**What is expected**
Nothing in the records may be changed; reproduce all of them.

[Saved data entries]
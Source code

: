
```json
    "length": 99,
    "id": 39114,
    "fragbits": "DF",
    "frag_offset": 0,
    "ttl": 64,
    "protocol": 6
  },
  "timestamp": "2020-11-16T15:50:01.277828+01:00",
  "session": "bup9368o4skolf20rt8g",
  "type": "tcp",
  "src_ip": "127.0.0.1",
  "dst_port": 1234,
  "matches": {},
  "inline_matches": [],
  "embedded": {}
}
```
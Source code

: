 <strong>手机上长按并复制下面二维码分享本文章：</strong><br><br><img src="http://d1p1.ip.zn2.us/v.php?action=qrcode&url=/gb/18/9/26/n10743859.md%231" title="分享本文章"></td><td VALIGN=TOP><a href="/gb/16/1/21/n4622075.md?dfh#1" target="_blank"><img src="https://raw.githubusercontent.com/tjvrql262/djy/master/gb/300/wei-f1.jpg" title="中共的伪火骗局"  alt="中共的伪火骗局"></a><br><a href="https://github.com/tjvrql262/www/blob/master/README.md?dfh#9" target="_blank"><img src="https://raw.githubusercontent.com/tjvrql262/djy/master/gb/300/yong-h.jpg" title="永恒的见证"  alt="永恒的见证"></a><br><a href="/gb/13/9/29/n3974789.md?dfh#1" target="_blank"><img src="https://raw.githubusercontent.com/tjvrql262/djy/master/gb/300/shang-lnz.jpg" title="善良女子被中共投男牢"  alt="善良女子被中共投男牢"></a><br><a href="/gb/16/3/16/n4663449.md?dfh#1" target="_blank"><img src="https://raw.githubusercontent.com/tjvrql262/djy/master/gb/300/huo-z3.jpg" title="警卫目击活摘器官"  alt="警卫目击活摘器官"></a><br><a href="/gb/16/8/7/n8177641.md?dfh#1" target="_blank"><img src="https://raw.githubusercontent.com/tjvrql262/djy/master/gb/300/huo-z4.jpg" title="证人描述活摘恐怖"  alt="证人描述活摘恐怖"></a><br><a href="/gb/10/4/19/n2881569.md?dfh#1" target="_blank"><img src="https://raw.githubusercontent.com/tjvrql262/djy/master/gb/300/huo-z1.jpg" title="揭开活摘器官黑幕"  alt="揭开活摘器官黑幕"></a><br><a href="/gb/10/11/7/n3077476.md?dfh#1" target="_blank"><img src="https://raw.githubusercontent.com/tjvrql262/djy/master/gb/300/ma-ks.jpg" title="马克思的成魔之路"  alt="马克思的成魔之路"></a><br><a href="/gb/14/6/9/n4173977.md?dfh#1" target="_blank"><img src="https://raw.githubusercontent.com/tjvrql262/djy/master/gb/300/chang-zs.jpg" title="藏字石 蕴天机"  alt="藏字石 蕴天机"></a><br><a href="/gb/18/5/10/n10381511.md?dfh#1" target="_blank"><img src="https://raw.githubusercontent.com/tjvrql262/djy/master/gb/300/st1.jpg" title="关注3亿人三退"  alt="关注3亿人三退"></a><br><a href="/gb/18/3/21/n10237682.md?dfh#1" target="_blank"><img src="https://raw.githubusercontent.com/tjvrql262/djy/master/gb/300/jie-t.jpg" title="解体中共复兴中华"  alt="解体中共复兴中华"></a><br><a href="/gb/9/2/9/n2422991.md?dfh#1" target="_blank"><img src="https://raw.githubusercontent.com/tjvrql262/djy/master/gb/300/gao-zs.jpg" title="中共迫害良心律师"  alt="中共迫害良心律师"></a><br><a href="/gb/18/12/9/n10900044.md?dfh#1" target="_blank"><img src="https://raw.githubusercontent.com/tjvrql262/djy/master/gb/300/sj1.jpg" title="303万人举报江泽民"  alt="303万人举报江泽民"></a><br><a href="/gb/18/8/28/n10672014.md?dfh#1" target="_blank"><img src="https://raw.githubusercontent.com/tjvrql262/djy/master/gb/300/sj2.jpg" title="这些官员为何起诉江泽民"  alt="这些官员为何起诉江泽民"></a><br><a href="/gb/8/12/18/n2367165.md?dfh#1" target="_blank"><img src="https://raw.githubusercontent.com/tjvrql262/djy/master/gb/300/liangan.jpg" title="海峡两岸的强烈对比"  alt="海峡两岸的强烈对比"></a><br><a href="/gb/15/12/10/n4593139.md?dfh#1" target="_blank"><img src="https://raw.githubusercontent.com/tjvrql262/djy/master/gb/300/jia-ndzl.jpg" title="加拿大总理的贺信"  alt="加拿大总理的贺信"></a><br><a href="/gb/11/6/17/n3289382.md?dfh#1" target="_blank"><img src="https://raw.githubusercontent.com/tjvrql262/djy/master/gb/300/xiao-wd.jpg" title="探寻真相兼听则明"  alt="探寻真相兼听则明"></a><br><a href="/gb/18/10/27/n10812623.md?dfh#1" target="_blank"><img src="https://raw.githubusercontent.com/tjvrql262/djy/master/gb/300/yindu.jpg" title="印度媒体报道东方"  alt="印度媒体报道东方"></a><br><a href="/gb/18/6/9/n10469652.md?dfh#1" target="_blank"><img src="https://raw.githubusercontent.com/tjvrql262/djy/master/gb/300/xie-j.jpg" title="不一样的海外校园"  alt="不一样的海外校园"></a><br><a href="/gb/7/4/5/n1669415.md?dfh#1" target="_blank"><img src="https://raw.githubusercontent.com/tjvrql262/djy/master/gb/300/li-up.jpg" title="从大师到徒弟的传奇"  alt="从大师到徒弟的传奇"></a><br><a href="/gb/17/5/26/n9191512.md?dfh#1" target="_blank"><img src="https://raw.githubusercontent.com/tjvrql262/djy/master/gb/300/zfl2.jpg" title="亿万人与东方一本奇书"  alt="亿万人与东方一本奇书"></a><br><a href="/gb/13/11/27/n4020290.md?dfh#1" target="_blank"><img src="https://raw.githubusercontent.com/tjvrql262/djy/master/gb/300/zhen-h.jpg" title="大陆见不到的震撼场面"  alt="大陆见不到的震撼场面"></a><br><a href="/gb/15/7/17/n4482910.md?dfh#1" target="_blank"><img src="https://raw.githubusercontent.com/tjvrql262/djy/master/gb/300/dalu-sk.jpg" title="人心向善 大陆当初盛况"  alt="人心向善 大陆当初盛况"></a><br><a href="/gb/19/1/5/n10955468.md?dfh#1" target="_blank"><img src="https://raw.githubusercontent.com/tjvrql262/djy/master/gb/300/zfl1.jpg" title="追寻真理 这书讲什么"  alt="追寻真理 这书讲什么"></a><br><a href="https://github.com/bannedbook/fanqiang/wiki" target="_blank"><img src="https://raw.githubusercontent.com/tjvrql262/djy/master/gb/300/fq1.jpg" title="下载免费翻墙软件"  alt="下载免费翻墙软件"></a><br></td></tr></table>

**Final answer**
Source code

:
```json
    "length": 99,
    "id": 39114,
    "fragbits": "DF",
    "frag_offset": 0,
    "ttl": 64,
    "protocol": 6
  },
  "timestamp": "2020-11-16T15:50:01.277828+01:00",
  "session": "bup9368o4skolf20rt8g",
  "type": "tcp",
  "src_ip": "127.0.0.1",
  "dst_port": 1234,
  "matches": {},
  "inline_matches": [],
  "embedded": {}
}
```
Source code

: <strong>手机上长按并复制下面二维码分享本文章：</strong><br><br><img src="http://d1p1.ip.zn2.us/v.php?action=qrcode&url=/gb/18/9/26/n10743859.md%231" title="分享本文章"></td><td VALIGN=TOP><a href="/gb/16/1/21/n4622075.md?dfh#1" target="_blank"><img src="https://raw.githubusercontent.com/tjvrql262/djy/master/gb/300/wei-f1.jpg" title="中共的伪火骗局"  alt="中共的伪火骗局"></a><br><a href="https://github.com/tjvrql262/www/blob/master/README.md?dfh#9" target="_blank"><img src="https://raw.githubusercontent.com/tjvrql262/djy/master/gb/300/yong-h.jpg" title="永恒的见证"  alt="永恒的见证"></a><br><a href="/gb/13/9/29/n3974789.md?dfh#1" target="_blank"><img src="https://raw.githubusercontent.com/tjvrql262/djy/master/gb/300/shang-lnz.jpg" title="善良女子被中共投男牢"  alt="善良女子被中共投男牢"></a><br><a href="/gb/16/3/16/n4663449.md?dfh#1" target="_blank"><img src="https://raw.githubusercontent.com/tjvrql262/djy/master/gb/300/huo-z3.jpg" title="警卫目击活摘器官"  alt="警卫目击活摘器官"></a><br><a href="/gb/16/8/7/n8177641.md?dfh#1" target="_blank"><img src="https://raw.githubusercontent.com/tjvrql262/djy/master/gb/300/huo-z4.jpg" title="证人描述活摘恐怖"  alt="证人描述活摘恐怖"></a><br><a href="/gb/10/4/19/n2881569.md?dfh#1" target="_blank"><img src="https://raw.githubusercontent.com/tjvrql262/djy/master/gb/300/huo-z1.jpg" title="揭开活摘器官黑幕"  alt="揭开活摘器官黑幕"></a><br><a href="/gb/10/11/7/n3077476.md?dfh#1" target="_blank"><img src="https://raw.githubusercontent.com/tjvrql262/djy/master/gb/300/ma-ks.jpg" title="马克思的成魔之路"  alt="马克思的成魔之路"></a><br><a href="/gb/14/6/9/n4173977.md?dfh#1" target="_blank"><img src="https://raw.githubusercontent.com/tjvrql262/djy/master/gb/300/chang-zs.jpg" title="藏字石 蕴天机"  alt="藏字石 蕴天机"></a><br><a href="/gb/18/5/10/n10381511.md?dfh#1" target="_blank"><img src="https://raw.githubusercontent.com/tjvrql262/djy/master/gb/300/st1.jpg" title="关注3亿人三退"  alt="关注3亿人三退"></a><br><a href="/gb/18/3/21/n10237682.md?dfh#1" target="_blank"><img src="https://raw.githubusercontent.com/tjvrql262/djy/master/gb/300/jie-t.jpg" title="解体中共复兴中华"  alt="解体中共复兴中华"></a><br><a href="/gb/9/2/9/n2422991.md?dfh#1" target="_blank"><img src="https://raw.githubusercontent.com/tjvrql262/djy/master/gb/300/gao-zs.jpg" title="中共迫害良心律师"  alt="中共迫害良心律师"></a><br><a href="/gb/18/12/9/n10900044.md?dfh#1" target="_blank"><img src="https://raw.githubusercontent.com/tjvrql262/djy/master/gb/300/sj1.jpg" title="303万人举报江泽民"  alt="303万人举报江泽民"></a><br><a href="/gb/18/8/28/n10672014.md?dfh#1" target="_blank"><img src="https://raw.githubusercontent.com/tjvrql262/djy/master/gb/300/sj2.jpg" title="这些官员为何起诉江泽民"  alt="这些官员为何起诉江泽民"></a><br><a href="/gb/8/12/18/n2367165.md?dfh#1" target="_blank"><img src="https://raw.githubusercontent.com/tjvrql262/djy/master/gb/300/liangan.jpg" title="海峡两岸的强烈对比"  alt="海峡两岸的强烈对比"></a><br><a href="/gb/15/12/10/n4593139.md?dfh#1" target="_blank"><img src="https://raw.githubusercontent.com/tjvrql262/djy/master/gb/300/jia-ndzl.jpg" title="加拿大总理的贺信"  alt="加拿大总理的贺信"></a><br><a href="/gb/11/6/17/n3289382.md?dfh#1" target="_blank"><img src="https://raw.githubusercontent.com/tjvrql262/djy/master/gb/300/xiao-wd.jpg" title="探寻真相兼听则明"  alt="探寻真相兼听则明"></a><br><a href="/gb/18/10/27/n10812623.md?dfh#1" target="_blank"><img src="https://raw.githubusercontent.com/tjvrql262/djy/master/gb/300/yindu.jpg" title="印度媒体报道东方"  alt="印度媒体报道东方"></a><br><a href="/gb/18/6/9/n10469652.md?dfh#1" target="_blank"><img src="https://raw.githubusercontent.com/tjvrql262/djy/master/gb/300/xie-j.jpg" title="不一样的海外校园"  alt="不一样的海外校园"></a><br><a href="/gb/7/4/5/n1669415.md?dfh#1" target="_blank"><img src="https://raw.githubusercontent.com/tjvrql262/djy/master/gb/300/li-up.jpg" title="从大师到徒弟的传奇"  alt="从大师到徒弟的传奇"></a><br><a href="/gb/17/5/26/n9191512.md?dfh#1" target="_blank"><img src="https://raw.githubusercontent.com/tjvrql262/djy/master/gb/300/zfl2.jpg" title="亿万人与东方一本奇书"  alt="亿万人与东方一本奇书"></a><br><a href="/gb/13/11/27/n4020290.md?dfh#1" target="_blank"><img src="https://raw.githubusercontent.com/tjvrql262/djy/master/gb/300/zhen-h.jpg" title="大陆见不到的震撼场面"  alt="大陆见不到的震撼场面"></a><br><a href="/gb/15/7/17/n4482910.md?dfh#1" target="_blank"><img src="https://raw.githubusercontent.com/tjvrql262/djy/master/gb/300/dalu-sk.jpg" title="人心向善 大陆当初盛况"  alt="人心向善 大陆当初盛况"></a><br><a href="/gb/19/1/5/n10955468.md?dfh#1" target="_blank"><img src="https://raw.githubusercontent.com/tjvrql262/djy/master/gb/300/zfl1.jpg" title="追寻真理 这书讲什么"  alt="追寻真理 这书讲什么"></a><br><a href="https://github.com/bannedbook/fanqiang/wiki" target="_blank"><img src="https://raw.githubusercontent.com/tjvrql262/djy/master/gb/300/fq1.jpg" title="下载免费翻墙软件"  alt="下载免费翻墙软件"></a><br></td></tr></table>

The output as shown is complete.